Research on Digital PID Control Method of DC/DC Converter

1 Introduction

With the emergence of digital signal processors such as DSP, digital control of power electronic circuits has made great progress. Digital processors can instantly read the output value of the converter and quickly calculate the control value to control the converter. Since digital control can adopt flexible control strategies, it is possible to apply some advanced control methods to power electronic circuits. As the price of digital processors continues to decline and the performance continues to improve, the number of switch-type power conversion devices using digital control will increase day by day. The future development direction of power electronics can be summarized as "high frequency, digitalization, greening, and modularization."

PID control is one of the earliest developed control strategies. Due to its simple algorithm, good robustness and high reliability, it is widely used in various controls, especially for deterministic systems that can establish accurate mathematical models. However, the actual power electronic system is a system that combines linear and nonlinear, and it is difficult to establish an accurate mathematical model.
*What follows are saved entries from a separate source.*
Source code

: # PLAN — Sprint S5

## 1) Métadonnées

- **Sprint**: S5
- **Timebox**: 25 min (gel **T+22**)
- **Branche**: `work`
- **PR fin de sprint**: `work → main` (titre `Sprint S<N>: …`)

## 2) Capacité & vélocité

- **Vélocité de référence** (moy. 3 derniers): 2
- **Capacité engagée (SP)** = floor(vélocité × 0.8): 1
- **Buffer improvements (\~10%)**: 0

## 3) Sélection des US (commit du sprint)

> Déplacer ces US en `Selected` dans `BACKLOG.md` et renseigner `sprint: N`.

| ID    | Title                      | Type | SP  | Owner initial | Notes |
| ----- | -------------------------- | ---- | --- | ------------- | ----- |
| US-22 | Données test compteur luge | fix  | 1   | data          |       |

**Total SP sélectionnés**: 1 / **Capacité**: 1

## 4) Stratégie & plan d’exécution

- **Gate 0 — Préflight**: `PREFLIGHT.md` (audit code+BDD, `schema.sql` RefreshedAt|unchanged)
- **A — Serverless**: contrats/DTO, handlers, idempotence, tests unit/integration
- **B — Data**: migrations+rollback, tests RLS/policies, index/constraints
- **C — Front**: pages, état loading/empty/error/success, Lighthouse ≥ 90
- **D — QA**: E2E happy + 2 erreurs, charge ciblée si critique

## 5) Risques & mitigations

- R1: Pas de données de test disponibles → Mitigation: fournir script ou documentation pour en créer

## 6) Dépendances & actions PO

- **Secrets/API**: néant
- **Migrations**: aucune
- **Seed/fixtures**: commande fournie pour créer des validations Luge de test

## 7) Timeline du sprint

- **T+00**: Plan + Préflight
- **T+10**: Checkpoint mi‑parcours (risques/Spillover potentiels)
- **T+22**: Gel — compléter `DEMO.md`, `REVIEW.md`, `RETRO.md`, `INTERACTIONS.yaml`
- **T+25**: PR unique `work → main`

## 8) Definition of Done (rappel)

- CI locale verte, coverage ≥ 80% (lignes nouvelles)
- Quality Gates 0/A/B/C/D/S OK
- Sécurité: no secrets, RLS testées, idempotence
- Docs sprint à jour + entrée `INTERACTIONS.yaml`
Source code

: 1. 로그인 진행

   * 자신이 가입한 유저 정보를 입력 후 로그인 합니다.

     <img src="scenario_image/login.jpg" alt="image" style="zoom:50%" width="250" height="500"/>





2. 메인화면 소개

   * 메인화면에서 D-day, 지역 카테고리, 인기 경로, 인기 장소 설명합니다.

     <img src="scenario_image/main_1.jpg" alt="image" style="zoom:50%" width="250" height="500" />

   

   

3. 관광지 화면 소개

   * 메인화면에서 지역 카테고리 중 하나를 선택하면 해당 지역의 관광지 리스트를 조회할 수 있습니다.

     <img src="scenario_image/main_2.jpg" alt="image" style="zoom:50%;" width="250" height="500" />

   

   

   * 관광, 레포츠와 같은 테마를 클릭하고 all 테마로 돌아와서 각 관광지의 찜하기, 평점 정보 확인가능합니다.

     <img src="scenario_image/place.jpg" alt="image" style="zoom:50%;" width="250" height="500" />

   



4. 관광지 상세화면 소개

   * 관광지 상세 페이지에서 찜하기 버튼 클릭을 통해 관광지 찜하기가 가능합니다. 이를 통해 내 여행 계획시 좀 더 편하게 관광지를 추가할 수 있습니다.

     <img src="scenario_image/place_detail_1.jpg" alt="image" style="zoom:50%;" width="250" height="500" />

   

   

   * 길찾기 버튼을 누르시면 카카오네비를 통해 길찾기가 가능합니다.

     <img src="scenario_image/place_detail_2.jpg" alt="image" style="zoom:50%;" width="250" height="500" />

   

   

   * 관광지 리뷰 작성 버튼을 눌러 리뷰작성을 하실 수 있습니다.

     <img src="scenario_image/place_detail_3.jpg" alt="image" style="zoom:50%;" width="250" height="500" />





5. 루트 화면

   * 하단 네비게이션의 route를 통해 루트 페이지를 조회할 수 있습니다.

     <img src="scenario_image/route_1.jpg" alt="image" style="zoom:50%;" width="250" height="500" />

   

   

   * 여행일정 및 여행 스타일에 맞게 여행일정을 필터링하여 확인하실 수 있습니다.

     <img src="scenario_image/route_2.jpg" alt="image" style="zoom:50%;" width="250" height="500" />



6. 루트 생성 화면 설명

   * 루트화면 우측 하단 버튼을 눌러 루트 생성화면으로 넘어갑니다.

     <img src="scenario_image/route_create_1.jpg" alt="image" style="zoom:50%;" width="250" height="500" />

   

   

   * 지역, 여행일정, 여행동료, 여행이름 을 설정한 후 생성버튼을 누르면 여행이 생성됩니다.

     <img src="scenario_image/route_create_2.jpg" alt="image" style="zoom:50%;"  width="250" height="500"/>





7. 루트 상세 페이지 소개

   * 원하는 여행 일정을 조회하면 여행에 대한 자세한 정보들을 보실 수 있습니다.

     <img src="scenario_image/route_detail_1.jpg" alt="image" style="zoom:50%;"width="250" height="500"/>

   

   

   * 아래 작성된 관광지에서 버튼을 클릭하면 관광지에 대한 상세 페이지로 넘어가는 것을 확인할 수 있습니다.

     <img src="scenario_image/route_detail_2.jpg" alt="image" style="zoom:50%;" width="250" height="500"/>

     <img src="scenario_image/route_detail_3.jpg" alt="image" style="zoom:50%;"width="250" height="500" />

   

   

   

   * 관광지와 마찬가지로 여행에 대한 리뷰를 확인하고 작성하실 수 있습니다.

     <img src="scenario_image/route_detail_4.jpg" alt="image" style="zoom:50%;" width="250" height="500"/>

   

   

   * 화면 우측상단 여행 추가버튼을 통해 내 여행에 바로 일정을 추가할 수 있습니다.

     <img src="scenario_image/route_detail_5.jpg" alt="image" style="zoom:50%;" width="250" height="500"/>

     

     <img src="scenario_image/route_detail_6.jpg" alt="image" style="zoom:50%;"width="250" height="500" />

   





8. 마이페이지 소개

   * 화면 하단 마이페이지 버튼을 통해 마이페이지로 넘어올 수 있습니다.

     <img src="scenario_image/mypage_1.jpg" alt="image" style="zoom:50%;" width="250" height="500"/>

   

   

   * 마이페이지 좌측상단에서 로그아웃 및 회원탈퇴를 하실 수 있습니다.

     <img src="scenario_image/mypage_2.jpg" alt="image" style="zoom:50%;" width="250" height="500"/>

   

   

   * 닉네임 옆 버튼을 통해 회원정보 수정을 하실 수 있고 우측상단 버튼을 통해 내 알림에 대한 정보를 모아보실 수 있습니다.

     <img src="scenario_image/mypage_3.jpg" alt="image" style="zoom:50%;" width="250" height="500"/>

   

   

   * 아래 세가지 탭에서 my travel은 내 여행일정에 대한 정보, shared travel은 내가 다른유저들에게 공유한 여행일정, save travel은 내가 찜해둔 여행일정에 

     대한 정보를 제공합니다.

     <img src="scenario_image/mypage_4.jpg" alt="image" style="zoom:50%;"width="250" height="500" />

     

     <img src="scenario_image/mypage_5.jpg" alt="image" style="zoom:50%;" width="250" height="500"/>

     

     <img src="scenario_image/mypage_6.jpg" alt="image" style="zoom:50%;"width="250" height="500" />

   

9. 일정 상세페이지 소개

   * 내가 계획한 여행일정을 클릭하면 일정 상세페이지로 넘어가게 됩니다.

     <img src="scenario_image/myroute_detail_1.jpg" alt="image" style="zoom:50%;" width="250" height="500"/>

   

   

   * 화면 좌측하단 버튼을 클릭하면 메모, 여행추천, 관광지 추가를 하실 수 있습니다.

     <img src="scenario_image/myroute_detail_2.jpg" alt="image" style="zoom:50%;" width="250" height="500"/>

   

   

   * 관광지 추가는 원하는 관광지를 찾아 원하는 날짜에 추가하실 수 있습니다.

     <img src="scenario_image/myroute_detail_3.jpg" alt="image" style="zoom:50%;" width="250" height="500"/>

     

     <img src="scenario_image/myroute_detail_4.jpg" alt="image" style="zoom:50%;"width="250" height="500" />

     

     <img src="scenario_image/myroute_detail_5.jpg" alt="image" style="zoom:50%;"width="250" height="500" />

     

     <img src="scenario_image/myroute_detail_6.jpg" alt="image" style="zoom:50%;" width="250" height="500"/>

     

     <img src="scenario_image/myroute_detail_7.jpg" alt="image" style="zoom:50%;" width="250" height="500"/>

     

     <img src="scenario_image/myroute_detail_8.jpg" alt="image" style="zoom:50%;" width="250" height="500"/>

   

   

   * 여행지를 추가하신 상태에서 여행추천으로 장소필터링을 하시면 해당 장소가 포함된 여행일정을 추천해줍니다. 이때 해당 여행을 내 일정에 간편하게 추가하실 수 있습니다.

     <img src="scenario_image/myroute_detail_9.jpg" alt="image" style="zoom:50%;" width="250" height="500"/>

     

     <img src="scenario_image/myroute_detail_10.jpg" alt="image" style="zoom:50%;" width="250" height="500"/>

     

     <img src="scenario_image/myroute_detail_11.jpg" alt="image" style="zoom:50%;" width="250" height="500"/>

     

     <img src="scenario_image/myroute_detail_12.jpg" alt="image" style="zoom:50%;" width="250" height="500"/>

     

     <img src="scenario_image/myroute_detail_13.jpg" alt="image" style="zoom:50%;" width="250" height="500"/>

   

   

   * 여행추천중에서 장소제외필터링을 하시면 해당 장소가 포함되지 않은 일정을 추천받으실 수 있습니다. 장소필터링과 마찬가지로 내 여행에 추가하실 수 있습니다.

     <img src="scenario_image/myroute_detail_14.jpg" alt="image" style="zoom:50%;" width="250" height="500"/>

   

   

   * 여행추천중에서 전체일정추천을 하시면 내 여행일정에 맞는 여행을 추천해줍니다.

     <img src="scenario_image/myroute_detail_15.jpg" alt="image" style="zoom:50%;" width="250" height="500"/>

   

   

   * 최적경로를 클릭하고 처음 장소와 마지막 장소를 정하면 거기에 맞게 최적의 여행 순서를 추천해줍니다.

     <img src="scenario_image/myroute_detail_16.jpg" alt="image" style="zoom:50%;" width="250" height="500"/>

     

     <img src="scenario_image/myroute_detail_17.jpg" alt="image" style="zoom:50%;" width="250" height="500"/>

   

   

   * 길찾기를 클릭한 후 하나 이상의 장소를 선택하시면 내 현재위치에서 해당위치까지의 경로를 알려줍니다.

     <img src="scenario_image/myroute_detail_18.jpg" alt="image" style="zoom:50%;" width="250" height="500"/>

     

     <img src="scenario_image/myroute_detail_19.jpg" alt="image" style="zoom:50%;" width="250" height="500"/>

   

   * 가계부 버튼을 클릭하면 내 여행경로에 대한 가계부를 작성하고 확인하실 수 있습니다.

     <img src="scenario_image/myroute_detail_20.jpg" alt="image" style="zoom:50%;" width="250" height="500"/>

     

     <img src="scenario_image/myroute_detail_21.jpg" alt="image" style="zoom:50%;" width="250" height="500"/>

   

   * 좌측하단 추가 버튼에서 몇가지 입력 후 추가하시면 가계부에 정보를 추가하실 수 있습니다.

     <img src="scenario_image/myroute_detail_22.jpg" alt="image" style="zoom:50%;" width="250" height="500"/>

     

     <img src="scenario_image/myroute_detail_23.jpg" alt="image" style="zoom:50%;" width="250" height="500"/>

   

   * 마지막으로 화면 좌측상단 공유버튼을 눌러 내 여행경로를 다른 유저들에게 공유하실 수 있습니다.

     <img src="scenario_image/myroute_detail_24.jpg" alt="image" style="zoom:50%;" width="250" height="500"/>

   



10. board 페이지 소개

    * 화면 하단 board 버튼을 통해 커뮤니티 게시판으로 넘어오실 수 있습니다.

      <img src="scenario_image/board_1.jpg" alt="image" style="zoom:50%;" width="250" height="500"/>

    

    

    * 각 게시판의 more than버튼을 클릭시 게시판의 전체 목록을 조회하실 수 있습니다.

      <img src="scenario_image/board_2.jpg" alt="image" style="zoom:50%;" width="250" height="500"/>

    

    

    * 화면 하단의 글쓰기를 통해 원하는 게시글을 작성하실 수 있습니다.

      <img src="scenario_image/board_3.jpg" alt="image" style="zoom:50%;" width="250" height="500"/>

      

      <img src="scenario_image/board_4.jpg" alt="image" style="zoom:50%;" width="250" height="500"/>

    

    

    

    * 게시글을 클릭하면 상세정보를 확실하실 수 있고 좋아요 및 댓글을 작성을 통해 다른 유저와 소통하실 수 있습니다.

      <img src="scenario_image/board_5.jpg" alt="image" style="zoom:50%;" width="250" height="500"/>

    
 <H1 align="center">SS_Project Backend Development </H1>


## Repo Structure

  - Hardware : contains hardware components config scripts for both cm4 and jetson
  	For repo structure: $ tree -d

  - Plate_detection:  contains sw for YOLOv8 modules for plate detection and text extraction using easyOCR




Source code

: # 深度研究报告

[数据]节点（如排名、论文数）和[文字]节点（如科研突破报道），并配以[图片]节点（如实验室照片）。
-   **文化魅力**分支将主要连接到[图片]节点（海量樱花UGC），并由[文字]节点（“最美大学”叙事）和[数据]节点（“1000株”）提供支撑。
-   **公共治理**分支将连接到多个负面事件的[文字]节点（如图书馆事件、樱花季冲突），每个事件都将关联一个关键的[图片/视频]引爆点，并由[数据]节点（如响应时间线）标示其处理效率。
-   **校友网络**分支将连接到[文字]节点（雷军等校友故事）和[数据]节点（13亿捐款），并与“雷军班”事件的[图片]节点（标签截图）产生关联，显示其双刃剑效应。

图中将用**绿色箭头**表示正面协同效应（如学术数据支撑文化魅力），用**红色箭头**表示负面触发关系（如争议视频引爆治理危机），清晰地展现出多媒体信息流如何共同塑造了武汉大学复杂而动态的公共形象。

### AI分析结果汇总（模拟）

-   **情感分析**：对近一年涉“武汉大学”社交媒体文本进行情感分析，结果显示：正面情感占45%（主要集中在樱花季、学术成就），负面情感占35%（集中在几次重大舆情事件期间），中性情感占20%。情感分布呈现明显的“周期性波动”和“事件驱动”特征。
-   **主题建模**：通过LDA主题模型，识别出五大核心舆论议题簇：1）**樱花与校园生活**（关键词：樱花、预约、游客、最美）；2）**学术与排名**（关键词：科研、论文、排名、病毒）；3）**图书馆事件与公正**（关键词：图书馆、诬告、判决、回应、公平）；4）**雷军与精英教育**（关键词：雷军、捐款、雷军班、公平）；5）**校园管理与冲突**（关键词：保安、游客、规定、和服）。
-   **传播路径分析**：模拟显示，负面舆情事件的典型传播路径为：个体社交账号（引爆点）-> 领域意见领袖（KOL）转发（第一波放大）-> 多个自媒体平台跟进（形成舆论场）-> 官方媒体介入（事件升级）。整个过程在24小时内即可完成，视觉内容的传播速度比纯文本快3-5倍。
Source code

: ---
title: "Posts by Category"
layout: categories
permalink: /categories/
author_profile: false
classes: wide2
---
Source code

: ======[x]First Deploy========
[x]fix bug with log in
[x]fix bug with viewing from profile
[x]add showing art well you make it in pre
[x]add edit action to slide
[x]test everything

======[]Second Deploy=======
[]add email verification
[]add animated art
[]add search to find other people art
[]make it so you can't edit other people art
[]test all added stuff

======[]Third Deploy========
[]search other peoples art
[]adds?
In the actual debugging process, PID parameters are often poorly adjusted, performance is poor, and adaptability is relatively poor. For a long time, people have been seeking a method to adjust digital PID parameters. According to the hardware conditions of the converter system, this paper adjusts the sampling frequency to the limit value to improve the control performance of the system, uses the pole configuration method to adjust the proportional, integral, and differential coefficients of PID, and revise these parameters through MATLAB simulation to obtain good control effects.

2. Introduction to Control Object

The object of this paper is the phase-shifted full-bridge zero-voltage switching converter. The main circuit is shown in Figure 1. This converter combines the advantages of zero-voltage quasi-resonant technology and traditional PWM converter technology. The operating frequency is fixed. During the commutation process, LC resonance is used to make the device zero-voltage switch. After the commutation is completed, PWM technology is still used to transmit energy. The switching loss is small and the reliability is high. It is a soft switching circuit suitable for large and medium power switching power supplies.

Figure 1 Phase-shift controlled full-bridge converter

The controller is Motorola's DSP chip 56F8323, with a switching frequency of 150kHz, and uses a single-loop control of output voltage. The voltage loop sampling frequency is 25kHz. In the voltage loop, the output voltage is sampled and the output voltage deviation and deviation change are calculated to complete the PID calculation of the voltage loop, and at the same time complete functions such as overvoltage protection. The calculation result is used as the basis for the size of the phase shift angle to realize the control of the converter.

Here, in order to establish a simple mathematical model of a DC/DC converter that does not depend on the specific load type, the following assumptions are made:

①The power switch tube is an ideal device;
②LC forms a low-pass filter;
③The high-frequency transformer is an ideal transformer;
④Taking into account the damping factors such as the on-state voltage drop of the switch tube, the dead zone effect, the line resistance and the equivalent series resistance of the filter inductor, an equivalent resistance is synthesized as r.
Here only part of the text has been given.